Lieutenant Commander Ringle, whose intelligence reports had circulated in Washington, was possibly the American who knew the most about Japanese living in the country. Long before Pearl Harbor, the navy had assigned Ringle to check the security of naval bases in the three states bordering the Pacific Coast. Ringle, who had been attached to the United States embassy in Tokyo for three years, had a network of friends and local informants in Tokyo and in the Japanese communities of California, Oregon, and Washington. Those people, the American Japanese, helped him uncover a spy ring in 1941 organized by an Imperial Japanese naval officer named Itaru Tachibana, whose agents included Toraichi Kono, the valet of actor Charlie Chaplin. Tachibana was arrested and deported. Ringle also managed a secret April 1941 break-in at the Japanese consulate in Los Angeles, which involved bringing in a professional safecracker from San Quentin State Prison. What Ringle learned from papers in the consulate was that the Japanese reporting to Tokyo did not trust either Issei or Nisei, describing them as “cultural traitors,” and expected them to side with the United States in any war. The same distrust of American Japanese was expressed in four thousand so-called MAGIC cables between Tokyo and Japanese embassies and consulates in the United States, messages that were intercepted and decoded by the U.S. Army’s Signal Intelligence Service. On January 30, 1941, for instance, a cable on intelligence warned against using Japanese Americans or aliens. Instead, Japanese consulates in the United States were urged to recruit “communists, labor union members, Negroes, and anti-Semites.”

Ringle first served on the West Coast for a year in 1936 and 1937—in that year a magazine published by the University of California speculated that American Japanese might be “slaughtered on the spot” if war came. Ringle was then sent back to Japan. He was brought back to California in July of 1940. He felt he understood the American Japanese, and he liked them, but he was hardly sentimental about Japan or about the Japanese in America, including his friends and informants—most of whom saw themselves as patriotic Americans and willingly reported to him about the “disloyal” minority in their community. As the roundups began after Pearl Harbor, Ringle wrote to his superiors in Washington.

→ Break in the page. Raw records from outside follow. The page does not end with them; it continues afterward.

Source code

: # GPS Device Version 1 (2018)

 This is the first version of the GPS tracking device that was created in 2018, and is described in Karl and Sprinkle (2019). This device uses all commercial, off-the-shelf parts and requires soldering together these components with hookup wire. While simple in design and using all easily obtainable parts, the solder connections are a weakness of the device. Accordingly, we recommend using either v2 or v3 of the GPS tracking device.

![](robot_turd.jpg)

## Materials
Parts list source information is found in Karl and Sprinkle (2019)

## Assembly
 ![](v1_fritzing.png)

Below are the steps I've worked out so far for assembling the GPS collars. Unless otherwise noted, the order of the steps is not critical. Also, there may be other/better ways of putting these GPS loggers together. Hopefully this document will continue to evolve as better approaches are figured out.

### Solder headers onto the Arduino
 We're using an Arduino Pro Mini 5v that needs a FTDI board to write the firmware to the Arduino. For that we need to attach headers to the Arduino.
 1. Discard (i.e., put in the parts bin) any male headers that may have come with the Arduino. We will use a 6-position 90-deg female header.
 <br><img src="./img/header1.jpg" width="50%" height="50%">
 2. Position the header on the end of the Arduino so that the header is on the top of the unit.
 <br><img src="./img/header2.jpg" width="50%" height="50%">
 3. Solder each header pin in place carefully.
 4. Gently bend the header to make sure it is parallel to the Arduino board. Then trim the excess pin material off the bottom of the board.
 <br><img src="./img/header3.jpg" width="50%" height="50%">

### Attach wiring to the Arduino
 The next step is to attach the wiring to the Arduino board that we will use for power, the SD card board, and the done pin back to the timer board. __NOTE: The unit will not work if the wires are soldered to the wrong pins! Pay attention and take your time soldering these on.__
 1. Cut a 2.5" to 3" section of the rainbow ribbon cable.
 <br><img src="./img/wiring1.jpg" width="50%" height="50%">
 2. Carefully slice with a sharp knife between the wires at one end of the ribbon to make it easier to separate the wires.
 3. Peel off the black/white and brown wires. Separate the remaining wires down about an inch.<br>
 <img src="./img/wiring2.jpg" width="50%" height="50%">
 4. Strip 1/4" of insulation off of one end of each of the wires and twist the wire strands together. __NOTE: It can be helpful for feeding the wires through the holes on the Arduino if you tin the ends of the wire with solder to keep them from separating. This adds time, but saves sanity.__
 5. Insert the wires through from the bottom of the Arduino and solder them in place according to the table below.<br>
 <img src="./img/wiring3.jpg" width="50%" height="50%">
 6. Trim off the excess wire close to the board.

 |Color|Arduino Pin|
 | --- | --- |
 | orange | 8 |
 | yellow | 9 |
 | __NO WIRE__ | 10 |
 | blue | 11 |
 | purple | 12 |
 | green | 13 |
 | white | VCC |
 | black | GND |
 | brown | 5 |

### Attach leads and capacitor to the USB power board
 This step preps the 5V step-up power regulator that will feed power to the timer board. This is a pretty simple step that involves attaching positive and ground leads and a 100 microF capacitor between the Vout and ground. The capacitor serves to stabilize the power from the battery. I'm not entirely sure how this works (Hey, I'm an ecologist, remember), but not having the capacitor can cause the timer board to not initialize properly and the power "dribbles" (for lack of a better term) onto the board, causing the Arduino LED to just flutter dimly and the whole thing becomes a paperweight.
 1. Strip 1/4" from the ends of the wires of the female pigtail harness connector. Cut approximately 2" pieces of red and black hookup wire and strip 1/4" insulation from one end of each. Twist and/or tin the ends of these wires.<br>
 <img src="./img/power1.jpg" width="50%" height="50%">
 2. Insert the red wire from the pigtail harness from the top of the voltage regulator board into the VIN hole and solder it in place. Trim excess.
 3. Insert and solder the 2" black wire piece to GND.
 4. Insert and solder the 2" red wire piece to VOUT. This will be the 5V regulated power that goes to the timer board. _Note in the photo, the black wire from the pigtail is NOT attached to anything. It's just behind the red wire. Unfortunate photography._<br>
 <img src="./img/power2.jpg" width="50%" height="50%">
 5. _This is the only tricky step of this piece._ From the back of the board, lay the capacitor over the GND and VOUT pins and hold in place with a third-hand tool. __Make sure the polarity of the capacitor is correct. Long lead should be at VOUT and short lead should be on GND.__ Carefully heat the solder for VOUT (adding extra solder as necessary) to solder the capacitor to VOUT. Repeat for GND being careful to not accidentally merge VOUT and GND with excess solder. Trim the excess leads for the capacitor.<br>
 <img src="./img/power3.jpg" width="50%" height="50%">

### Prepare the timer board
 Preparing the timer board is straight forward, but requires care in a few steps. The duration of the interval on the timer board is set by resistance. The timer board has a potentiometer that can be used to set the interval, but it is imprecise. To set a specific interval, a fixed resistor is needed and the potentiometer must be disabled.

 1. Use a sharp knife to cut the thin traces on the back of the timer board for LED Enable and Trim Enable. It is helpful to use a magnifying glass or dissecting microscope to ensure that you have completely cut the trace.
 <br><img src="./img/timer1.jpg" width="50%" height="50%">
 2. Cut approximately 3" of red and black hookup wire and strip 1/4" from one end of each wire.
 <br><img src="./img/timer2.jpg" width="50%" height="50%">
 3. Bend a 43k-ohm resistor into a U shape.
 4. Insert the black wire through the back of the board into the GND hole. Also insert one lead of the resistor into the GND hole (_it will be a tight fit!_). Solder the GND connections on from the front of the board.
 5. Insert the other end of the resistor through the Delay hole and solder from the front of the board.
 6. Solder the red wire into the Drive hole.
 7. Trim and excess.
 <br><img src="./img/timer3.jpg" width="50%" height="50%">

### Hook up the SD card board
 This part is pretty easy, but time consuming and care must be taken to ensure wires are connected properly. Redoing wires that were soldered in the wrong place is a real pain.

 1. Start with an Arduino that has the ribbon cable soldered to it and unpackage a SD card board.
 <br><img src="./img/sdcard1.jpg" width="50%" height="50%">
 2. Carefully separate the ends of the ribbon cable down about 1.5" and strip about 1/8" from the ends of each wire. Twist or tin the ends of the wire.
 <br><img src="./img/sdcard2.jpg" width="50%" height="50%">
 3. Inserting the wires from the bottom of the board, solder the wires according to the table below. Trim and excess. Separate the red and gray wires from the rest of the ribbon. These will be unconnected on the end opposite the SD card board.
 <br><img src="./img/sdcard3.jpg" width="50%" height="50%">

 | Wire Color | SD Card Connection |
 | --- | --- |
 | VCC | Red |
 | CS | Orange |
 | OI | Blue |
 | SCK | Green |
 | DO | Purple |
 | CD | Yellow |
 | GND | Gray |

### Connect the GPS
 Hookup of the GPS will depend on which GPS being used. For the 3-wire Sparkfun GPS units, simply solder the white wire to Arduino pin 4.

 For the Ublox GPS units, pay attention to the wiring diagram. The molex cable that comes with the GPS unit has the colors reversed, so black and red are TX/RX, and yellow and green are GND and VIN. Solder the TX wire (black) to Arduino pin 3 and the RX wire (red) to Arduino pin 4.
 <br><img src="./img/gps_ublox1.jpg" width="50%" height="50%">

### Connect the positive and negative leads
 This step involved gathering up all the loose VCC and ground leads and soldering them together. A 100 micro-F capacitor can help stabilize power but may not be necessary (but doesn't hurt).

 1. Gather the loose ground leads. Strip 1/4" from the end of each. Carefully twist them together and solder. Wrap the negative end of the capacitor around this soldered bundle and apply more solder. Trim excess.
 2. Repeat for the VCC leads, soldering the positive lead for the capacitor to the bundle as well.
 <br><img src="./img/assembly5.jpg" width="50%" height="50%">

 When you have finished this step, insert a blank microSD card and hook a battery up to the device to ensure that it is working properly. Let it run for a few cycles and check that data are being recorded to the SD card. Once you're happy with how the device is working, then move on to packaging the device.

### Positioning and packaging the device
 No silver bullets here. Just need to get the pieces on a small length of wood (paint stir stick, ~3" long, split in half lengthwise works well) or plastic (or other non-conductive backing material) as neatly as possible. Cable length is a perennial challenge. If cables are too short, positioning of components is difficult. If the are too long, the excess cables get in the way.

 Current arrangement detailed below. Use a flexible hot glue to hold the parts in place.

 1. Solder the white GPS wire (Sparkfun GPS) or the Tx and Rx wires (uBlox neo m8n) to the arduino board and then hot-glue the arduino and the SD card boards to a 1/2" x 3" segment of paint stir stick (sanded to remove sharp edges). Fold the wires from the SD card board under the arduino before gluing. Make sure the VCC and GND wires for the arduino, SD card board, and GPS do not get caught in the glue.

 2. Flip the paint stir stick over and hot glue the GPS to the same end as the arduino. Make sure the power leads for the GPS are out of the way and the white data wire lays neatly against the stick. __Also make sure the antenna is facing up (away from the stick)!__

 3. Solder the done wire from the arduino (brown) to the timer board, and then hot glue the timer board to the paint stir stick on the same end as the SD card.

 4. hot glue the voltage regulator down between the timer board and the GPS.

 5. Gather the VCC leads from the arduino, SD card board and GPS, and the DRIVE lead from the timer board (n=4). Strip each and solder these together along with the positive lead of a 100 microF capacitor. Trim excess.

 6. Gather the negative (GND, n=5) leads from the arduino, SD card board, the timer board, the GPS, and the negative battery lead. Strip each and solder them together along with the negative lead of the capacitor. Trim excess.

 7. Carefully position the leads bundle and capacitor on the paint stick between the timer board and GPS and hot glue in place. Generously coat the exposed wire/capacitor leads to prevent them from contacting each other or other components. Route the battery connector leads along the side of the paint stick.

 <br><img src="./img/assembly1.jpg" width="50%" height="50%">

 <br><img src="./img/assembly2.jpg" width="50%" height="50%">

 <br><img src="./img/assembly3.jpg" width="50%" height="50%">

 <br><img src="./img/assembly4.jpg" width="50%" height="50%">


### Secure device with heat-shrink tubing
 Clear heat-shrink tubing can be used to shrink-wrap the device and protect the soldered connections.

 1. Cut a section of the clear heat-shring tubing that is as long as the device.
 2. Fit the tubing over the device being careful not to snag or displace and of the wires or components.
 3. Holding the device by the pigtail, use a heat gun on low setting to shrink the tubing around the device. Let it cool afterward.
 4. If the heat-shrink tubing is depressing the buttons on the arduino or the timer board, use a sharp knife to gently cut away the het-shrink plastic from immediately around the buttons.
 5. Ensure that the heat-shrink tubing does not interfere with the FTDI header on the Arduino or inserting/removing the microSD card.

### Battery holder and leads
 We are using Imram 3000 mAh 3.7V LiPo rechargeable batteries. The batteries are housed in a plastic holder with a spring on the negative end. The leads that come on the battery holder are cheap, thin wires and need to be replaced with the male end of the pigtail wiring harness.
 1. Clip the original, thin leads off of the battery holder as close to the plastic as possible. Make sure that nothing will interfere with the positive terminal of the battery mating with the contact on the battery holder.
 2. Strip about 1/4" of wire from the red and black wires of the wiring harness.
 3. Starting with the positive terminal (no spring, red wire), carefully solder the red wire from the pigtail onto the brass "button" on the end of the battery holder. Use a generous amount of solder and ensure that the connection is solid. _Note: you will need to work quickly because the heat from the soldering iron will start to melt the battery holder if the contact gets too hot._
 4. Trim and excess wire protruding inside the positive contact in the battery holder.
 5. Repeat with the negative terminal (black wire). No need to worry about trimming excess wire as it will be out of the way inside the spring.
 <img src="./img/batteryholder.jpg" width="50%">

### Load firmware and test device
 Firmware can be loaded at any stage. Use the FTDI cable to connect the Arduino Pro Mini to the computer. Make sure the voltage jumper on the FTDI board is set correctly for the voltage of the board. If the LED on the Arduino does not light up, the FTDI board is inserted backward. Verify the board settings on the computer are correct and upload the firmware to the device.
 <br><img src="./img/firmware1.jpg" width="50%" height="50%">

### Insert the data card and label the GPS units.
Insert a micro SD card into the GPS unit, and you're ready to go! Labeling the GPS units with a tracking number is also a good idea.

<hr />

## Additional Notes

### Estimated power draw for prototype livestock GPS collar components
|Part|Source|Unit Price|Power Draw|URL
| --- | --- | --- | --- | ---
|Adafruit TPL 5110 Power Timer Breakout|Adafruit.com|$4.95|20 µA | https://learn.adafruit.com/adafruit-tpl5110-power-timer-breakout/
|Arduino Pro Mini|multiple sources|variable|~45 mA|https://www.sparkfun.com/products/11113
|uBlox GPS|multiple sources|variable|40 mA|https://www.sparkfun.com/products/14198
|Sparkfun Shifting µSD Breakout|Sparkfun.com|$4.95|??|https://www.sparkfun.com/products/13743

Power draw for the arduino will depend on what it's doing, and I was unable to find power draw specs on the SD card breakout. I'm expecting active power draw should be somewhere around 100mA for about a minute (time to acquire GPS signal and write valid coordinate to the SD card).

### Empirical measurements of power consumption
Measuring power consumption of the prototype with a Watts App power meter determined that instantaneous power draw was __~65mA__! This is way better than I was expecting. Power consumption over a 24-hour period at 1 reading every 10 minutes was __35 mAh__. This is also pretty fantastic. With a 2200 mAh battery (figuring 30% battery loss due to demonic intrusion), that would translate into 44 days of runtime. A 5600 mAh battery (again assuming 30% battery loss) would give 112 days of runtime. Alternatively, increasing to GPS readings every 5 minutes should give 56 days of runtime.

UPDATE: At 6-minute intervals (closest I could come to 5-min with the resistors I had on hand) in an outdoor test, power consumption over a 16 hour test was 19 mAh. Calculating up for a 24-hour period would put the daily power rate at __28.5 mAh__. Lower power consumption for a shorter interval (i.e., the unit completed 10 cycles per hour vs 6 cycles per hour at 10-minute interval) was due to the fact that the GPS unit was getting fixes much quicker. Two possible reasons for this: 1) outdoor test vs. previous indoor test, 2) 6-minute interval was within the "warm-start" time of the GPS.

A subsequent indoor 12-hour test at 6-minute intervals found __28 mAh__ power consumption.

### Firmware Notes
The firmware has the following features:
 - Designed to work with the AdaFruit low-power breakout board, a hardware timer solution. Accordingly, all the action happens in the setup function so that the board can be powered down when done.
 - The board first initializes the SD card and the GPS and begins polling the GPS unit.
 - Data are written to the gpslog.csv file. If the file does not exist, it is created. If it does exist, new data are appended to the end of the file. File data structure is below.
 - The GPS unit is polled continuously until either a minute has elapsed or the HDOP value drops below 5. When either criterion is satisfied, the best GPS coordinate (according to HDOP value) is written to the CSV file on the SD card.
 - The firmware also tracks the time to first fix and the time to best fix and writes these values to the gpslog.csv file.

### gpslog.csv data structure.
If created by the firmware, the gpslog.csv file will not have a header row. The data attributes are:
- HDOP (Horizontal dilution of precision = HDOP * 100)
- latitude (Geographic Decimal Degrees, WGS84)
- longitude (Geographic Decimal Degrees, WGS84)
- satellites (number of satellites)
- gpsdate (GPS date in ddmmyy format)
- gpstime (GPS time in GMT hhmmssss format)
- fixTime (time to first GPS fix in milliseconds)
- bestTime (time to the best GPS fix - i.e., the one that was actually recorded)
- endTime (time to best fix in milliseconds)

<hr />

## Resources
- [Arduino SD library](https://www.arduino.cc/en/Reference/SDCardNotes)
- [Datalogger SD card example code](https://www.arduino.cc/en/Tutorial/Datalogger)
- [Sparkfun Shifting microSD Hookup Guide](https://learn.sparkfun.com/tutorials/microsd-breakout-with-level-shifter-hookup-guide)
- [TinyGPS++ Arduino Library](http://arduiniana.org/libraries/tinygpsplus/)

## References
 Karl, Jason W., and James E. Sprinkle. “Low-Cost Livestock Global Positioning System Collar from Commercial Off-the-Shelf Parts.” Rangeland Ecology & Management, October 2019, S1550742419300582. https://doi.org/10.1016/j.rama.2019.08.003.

The entire “Japanese Problem” has been magnified out of its true proportion, largely because of the physical characteristics of the people. It should be handled on the basis of the
individual
, regardless of citizenship, and
not
on a racial basis.… It is submitted that the
Nisei
could be accorded a place in the national war effort without risk or danger, that such a step would go farther than anything else towards cementing their loyalty to the United States.… The opinion outlined in this paragraph is considered most urgent.

There were obvious danger points, Ringle said, but he estimated that at least three-quarters of the Nisei were actively loyal and the great majority of Issei were very old, very tired, and tended to be passively loyal. He also pointed out that one group, the
Kibei
, whose Issei parents sent them back to Japan for education, had to be interned and their loyalties questioned and tested. “These people, the
Kibei
, are essentially and inherently Japanese and may have been deliberately sent to the United States as agents. In spite of their legal [American] citizenship, they should be looked at as enemy aliens and many of them placed in custodial detention.”

Ringle was, however, appalled at the idea of mass evacuation and incarceration; he later noted with some grim satisfaction that, after “careful investigations on both the West Coast and Hawaii, there was never a shred of evidence found of sabotage, subversive acts, spying, or Fifth Column activity on the part of the
Nisei
or long-time local residents.” The phrase “Fifth Column” was first used in the Spanish Civil War by a Nationalist general, Emilio Mola Vidal, as four columns of troops were fighting their way to Madrid to overthrow the elected Republican government. Mola Vidal stated he expected support from secret Nationalists in the Spanish military and government offices—a secret “Fifth Column” that would provide information to the Nationalist forces and rise up as combatants if needed.

In the end, Ringle concluded that perhaps thirty-five hundred Japanese or Japanese Americans in the United States posed potential security risks.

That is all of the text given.